The French government announced Thursday that unemployment resumed its dogged ascent in August following a slight -- and rare -- dip in July, as the country struggles to escape years of economic sluggishness.
According to the labour ministry, the number of registered job seekers without any employment activity increased in August by 20,000 people -- or 0.6 percent -- compared to July, when their ranks decreased by 0.1 percent.
That rise brought the total number of partial or fully unemployed to 3.57 million people.
With the jobless rate currently at 10 percent in the eurozone's second-largest economy, President Francois Hollande has staked his political future on reducing unemployment, saying he will not stand for re-election in 2017 unless he reverses a trend that has generally been on the rise for the better part of a decade.
Hollande has acknowledged that reducing unemployment will be difficult against growth forecasts set at just one percent this year and 1.5 percent in 2016.
Most economists view annual expansion of 1.5 percent as the minimum required to reduce joblessness.

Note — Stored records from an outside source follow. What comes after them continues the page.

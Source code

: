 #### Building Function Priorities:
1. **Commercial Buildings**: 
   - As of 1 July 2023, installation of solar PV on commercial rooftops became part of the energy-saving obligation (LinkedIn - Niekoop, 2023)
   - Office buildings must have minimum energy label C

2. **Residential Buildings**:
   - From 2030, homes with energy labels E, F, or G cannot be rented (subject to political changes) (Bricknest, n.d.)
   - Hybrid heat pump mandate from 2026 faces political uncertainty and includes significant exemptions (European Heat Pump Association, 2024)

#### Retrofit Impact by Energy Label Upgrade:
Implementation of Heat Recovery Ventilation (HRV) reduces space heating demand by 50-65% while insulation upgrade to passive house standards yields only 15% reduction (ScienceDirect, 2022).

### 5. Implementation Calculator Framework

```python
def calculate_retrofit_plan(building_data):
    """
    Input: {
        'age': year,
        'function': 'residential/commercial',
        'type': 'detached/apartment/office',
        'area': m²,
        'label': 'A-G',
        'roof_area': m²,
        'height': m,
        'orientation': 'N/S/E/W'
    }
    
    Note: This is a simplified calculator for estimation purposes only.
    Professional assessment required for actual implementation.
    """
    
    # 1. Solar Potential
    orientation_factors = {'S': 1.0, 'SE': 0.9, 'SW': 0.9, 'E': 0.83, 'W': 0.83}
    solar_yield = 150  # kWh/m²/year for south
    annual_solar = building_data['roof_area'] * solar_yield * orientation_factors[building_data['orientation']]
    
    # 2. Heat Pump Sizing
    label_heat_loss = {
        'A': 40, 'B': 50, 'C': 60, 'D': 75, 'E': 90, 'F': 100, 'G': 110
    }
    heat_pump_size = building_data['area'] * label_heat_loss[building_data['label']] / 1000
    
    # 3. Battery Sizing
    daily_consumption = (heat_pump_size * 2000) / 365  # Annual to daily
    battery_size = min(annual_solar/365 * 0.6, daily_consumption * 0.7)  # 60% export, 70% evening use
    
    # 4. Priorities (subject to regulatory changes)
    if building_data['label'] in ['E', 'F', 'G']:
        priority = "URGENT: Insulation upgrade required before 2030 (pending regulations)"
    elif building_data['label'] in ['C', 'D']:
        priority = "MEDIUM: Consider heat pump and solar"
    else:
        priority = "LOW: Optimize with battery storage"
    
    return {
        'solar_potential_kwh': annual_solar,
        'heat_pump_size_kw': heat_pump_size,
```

Since Hollande took office in 2012 amid the eurozone's enduring debt crisis and economic lethargy, a total of around 650,000 people have registered as unemployed in France.
The August figures brought the number of people without any work up to a total 4.4 percent increase for the past year.
The total number of the long-term unemployed, meanwhile, rose by 0.8 percent to 2.4 million people last month, part of a whopping 18.6 percent rise in that category over the past year.